→ **Exercise details**: Go over the records and copy every line with the string "frame".

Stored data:
+ + +
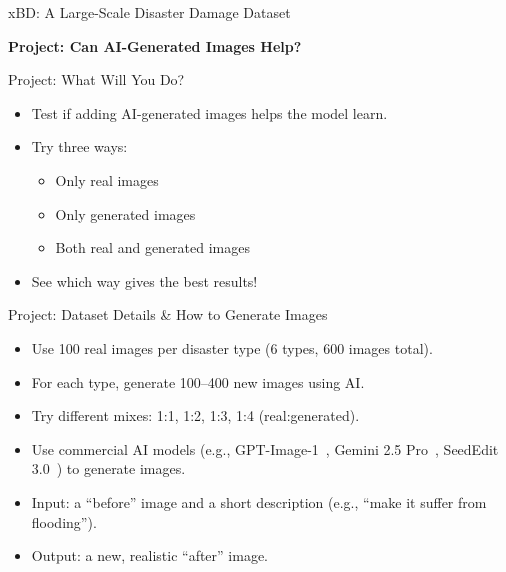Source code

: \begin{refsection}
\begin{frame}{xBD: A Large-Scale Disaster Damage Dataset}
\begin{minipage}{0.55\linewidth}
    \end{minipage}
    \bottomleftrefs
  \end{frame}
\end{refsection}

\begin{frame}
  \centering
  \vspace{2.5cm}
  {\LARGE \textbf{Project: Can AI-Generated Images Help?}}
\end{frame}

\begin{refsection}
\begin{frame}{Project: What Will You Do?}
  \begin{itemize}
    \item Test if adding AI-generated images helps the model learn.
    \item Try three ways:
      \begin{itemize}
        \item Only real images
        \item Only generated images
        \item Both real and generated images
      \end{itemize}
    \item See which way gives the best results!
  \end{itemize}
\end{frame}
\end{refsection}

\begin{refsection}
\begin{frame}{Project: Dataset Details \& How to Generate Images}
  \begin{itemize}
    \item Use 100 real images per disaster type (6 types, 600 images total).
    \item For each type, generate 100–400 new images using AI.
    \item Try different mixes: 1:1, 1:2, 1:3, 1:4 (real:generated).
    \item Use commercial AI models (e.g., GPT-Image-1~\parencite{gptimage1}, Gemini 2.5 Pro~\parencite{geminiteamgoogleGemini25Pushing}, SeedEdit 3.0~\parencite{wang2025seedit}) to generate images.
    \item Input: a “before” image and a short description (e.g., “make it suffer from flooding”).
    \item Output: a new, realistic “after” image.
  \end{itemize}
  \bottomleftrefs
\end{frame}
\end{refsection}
+ + +
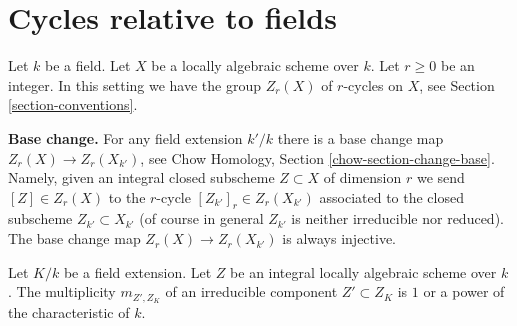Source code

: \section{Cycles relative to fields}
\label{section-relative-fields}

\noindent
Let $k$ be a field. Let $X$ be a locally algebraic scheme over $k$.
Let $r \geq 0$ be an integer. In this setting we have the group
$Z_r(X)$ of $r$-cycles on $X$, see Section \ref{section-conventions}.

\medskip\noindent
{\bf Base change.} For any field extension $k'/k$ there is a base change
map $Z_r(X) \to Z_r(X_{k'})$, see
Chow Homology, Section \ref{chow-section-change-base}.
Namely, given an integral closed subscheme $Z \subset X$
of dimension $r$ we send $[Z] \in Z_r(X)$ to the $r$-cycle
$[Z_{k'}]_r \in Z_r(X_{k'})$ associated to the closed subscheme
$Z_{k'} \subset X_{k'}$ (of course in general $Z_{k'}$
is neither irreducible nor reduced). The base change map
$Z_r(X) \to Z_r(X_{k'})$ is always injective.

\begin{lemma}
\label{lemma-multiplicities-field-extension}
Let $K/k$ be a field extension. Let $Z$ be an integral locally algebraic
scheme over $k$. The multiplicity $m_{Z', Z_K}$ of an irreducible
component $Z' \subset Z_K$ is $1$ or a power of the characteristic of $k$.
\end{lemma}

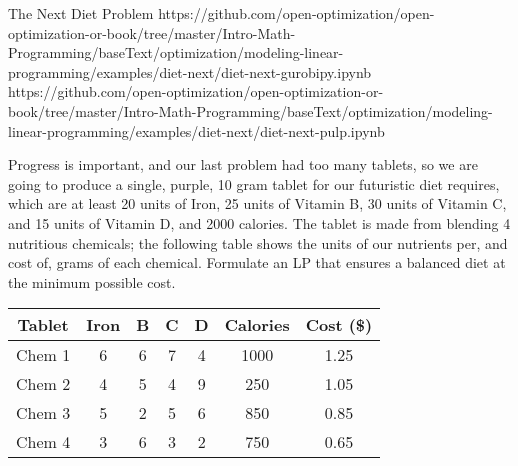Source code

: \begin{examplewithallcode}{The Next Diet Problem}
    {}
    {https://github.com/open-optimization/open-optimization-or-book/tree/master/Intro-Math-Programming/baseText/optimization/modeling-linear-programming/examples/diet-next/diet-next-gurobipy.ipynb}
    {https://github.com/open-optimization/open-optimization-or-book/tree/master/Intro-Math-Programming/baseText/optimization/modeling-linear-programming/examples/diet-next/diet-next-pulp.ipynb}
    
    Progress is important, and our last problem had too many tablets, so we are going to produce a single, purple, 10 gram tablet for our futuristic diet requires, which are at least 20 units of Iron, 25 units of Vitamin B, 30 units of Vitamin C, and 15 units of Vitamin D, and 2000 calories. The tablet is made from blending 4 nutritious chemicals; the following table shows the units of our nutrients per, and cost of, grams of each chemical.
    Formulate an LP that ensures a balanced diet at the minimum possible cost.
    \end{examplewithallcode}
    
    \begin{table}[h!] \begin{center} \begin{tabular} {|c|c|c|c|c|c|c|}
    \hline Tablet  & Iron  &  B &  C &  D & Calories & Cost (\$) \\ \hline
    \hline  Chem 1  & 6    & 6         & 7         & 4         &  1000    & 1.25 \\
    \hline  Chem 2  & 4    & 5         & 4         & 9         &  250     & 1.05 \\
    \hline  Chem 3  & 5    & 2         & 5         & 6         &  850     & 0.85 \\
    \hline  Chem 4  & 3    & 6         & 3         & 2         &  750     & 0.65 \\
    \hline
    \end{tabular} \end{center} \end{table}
+ + +
→ **The answer**:
\begin{frame}{xBD: A Large-Scale Disaster Damage Dataset}
  \end{frame}
\begin{frame}
\end{frame}
\begin{frame}{Project: What Will You Do?}
\end{frame}
\begin{frame}{Project: Dataset Details \& How to Generate Images}
\end{frame}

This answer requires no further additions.